→ **Work item**:
Work out how many lines below contain "None", then write only that number.

Records contained in a dataset:
★ ★ ★ ★

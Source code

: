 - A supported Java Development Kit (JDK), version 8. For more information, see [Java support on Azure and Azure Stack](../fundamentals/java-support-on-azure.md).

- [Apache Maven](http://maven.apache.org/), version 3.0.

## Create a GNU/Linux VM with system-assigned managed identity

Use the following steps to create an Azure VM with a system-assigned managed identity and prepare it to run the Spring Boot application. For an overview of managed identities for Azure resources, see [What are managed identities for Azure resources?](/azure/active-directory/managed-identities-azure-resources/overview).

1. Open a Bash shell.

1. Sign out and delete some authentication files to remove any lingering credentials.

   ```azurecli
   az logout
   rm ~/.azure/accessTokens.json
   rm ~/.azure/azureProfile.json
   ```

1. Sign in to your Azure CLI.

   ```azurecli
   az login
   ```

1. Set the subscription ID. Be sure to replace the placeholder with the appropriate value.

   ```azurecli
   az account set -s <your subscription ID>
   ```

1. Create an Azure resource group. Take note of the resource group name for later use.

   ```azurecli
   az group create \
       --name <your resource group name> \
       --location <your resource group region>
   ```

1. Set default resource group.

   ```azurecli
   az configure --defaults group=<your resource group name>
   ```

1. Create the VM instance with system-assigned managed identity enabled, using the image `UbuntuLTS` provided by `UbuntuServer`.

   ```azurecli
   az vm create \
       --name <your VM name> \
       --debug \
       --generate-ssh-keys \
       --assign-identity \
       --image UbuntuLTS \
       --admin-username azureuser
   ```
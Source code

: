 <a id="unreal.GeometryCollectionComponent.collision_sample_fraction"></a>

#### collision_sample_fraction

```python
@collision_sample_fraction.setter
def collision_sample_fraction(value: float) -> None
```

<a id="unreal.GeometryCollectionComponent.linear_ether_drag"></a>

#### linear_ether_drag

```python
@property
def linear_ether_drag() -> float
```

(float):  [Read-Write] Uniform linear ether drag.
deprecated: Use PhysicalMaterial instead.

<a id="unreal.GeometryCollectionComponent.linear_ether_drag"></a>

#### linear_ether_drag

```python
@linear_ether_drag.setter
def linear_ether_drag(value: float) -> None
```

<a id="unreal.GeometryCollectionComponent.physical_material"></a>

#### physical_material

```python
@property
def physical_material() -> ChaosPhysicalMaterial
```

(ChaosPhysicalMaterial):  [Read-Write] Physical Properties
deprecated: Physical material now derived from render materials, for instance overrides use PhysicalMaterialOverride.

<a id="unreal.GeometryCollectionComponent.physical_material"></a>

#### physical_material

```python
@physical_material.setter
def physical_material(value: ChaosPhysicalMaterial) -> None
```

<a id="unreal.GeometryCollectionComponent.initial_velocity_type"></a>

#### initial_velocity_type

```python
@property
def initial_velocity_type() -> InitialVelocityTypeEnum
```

★ ★ ★ ★

→ **Output of the task**:
3